The paper addresses zero-shot object goal visual navigation, where targets are unseen during training. It proposes Class-Independent Relationship Network (CIRN), which builds a target-agnostic state from object detections and semantic similarity to the target, then uses a Graph Convolutional Network to model object relationships followed by an LSTM with an Actor-Critic policy for action selection. A key contribution is decoupling navigation capability from target features, enabling robust zero-shot generalization across cross-target and cross-scene settings in AI2-THOR. Results show CIRN outperforms state-of-the-art zero-shot baselines, with code available for reproduction. This work advances practical embodied AI by reducing reliance on target-specific training data and improving generalization to unseen objects.

Abstract

This paper investigates the zero-shot object goal visual navigation problem. In the object goal visual navigation task, the agent needs to locate navigation targets from its egocentric visual input. "Zero-shot" means that the target the agent needs to find is not trained during the training phase. To address the issue of coupling navigation ability with target features during training, we propose the Class-Independent Relationship Network (CIRN). This method combines target detection information with the relative semantic similarity between the target and the navigation target, and constructs a brand new state representation based on similarity ranking, this state representation does not include target feature or environment feature, effectively decoupling the agent's navigation ability from target features. And a Graph Convolutional Network (GCN) is employed to learn the relationships between different objects based on their similarities. During testing, our approach demonstrates strong generalization capabilities, including zero-shot navigation tasks with different targets and environments. Through extensive experiments in the AI2-THOR virtual environment, our method outperforms the current state-of-the-art approaches in the zero-shot object goal visual navigation task. Furthermore, we conducted experiments in more challenging cross-target and cross-scene settings, which further validate the robustness and generalization ability of our method. Our code is available at: https://github.com/SmartAndCleverRobot/ICRA-CIRN.
Paper Structure (7 sections, 1 equation, 2 figures, 5 tables)

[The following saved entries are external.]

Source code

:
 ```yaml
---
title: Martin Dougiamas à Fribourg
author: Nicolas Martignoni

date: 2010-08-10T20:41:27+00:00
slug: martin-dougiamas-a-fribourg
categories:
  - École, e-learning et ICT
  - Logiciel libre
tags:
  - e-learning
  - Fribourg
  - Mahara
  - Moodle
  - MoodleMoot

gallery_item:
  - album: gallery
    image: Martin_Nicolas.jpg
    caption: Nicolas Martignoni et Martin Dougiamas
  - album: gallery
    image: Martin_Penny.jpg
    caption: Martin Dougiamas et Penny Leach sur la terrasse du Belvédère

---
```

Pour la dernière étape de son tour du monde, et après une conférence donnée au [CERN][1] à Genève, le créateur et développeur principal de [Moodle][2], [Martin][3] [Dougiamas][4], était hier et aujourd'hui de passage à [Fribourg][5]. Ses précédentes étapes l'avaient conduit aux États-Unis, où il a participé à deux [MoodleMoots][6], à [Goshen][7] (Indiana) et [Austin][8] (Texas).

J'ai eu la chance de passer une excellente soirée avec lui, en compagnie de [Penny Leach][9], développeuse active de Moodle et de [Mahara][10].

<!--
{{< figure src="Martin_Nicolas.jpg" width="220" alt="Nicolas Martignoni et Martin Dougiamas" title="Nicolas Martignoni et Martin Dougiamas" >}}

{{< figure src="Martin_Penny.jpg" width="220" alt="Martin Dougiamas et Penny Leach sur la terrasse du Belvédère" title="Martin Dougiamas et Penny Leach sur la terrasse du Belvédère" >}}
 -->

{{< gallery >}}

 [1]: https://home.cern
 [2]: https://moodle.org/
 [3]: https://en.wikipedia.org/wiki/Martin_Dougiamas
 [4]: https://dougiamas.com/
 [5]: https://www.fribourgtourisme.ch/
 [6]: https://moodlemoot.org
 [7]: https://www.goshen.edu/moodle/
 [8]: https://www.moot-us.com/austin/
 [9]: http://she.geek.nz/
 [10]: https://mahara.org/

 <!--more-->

This paper contains 7 sections, 1 equation, 2 figures, 5 tables.

Figures (2)

  • Figure 1: The motivation of this method is to decouple the navigation ability of the agent from the navigation target, as shown in the above figure. The red marked object in the figure represents the navigation target, the yellow marked other object, the numbers on the bounding box refer to the semantic similarity between this object and the navigation target, the navigation target in the left figure is the toaster, and the navigation target in the right figure is the Laptop. Although the test environment and the test target are different from the training, However, in the state set by CIRN, is not contain the feature of the object or environment, and the difference between the two is only in spatial location and semantic similarity.
  • Figure 2: Architecture Overview: The model receives input consisting of object detection information for different classes within the field of view, as well as their semantic similarity to the target, sorted in descending order according to semantic similarity. This input processes through the GCN module before being fed into the LSTM network. The LSTM module is responsible for extracting and retaining past action information. Ultimately, an actor-critic network is used to generate actions.